■ **Assignment**
Below are the records; give again exactly the line with "please feel free", the line with "- for elasticsearch", and each line that lies between them, and nothing besides.
*** Given information ***
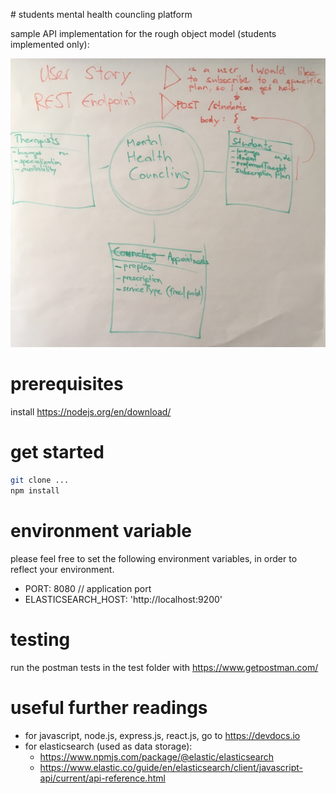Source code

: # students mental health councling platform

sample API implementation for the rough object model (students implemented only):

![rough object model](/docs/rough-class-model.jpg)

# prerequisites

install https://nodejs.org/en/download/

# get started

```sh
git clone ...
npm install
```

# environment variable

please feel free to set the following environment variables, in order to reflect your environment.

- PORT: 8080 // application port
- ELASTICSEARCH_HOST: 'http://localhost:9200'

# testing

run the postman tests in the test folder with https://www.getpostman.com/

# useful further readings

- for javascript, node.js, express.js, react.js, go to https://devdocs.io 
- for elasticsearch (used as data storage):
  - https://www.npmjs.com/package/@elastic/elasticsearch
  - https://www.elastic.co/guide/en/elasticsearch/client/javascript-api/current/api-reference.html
*** End of Given information ***
*** Given information ***
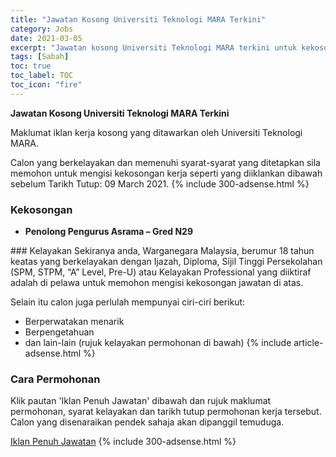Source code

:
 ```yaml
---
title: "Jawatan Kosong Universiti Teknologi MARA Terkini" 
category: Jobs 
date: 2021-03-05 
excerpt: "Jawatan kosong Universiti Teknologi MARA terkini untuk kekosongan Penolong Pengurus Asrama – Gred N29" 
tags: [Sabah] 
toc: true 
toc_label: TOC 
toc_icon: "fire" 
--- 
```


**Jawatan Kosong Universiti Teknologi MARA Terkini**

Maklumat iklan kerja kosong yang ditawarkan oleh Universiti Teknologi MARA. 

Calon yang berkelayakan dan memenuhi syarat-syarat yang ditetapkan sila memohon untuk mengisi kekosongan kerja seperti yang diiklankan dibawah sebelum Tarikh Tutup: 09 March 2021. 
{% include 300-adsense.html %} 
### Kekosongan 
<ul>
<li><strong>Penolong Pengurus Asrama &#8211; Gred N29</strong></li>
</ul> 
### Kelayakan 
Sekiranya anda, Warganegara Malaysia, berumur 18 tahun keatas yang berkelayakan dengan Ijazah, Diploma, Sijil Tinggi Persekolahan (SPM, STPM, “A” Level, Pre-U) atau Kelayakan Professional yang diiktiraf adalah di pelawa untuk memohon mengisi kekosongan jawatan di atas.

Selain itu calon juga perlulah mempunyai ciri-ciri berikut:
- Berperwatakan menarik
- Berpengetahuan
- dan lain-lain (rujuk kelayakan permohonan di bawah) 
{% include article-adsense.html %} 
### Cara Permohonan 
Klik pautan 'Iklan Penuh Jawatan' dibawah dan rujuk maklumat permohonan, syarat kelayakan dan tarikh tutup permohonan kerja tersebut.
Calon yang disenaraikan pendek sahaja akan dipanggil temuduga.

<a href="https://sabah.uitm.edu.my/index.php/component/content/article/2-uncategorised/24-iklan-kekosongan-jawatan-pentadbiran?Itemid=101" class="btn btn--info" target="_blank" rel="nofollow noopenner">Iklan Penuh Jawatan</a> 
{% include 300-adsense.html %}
*** End of Given information ***
*** Given information ***
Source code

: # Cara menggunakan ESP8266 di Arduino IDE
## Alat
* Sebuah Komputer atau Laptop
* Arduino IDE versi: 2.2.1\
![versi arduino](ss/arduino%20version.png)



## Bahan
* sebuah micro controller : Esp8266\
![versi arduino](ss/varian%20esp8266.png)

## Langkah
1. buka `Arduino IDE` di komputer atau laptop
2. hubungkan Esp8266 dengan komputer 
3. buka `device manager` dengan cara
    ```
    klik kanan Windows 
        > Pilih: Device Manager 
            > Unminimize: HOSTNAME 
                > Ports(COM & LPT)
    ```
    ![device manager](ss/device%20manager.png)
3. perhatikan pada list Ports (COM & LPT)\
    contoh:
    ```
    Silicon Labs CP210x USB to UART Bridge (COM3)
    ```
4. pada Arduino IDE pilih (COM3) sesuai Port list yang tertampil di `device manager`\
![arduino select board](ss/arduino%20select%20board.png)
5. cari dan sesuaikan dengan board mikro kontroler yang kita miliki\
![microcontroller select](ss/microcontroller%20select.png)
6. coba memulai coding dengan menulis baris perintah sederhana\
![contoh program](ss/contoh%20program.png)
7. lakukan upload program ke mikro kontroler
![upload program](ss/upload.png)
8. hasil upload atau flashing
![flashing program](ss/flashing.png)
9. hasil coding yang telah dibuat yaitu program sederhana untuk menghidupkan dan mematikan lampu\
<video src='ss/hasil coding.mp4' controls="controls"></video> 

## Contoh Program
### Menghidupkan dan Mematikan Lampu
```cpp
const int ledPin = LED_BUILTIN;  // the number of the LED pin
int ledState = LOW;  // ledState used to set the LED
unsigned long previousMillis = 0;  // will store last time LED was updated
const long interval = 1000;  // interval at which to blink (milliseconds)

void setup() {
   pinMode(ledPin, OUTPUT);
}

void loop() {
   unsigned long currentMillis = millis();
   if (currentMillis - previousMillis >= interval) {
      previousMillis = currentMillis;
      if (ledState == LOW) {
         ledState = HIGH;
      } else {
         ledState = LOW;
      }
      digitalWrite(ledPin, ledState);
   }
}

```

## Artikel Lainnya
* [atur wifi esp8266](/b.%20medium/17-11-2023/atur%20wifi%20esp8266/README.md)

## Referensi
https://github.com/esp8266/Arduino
*** End of Given information ***
■ **Completed task**
please feel free to set the following environment variables, in order to reflect your environment.

- PORT: 8080 // application port
- ELASTICSEARCH_HOST: 'http://localhost:9200'

# testing

run the postman tests in the test folder with https://www.getpostman.com/

# useful further readings

- for javascript, node.js, express.js, react.js, go to https://devdocs.io 
- for elasticsearch (used as data storage):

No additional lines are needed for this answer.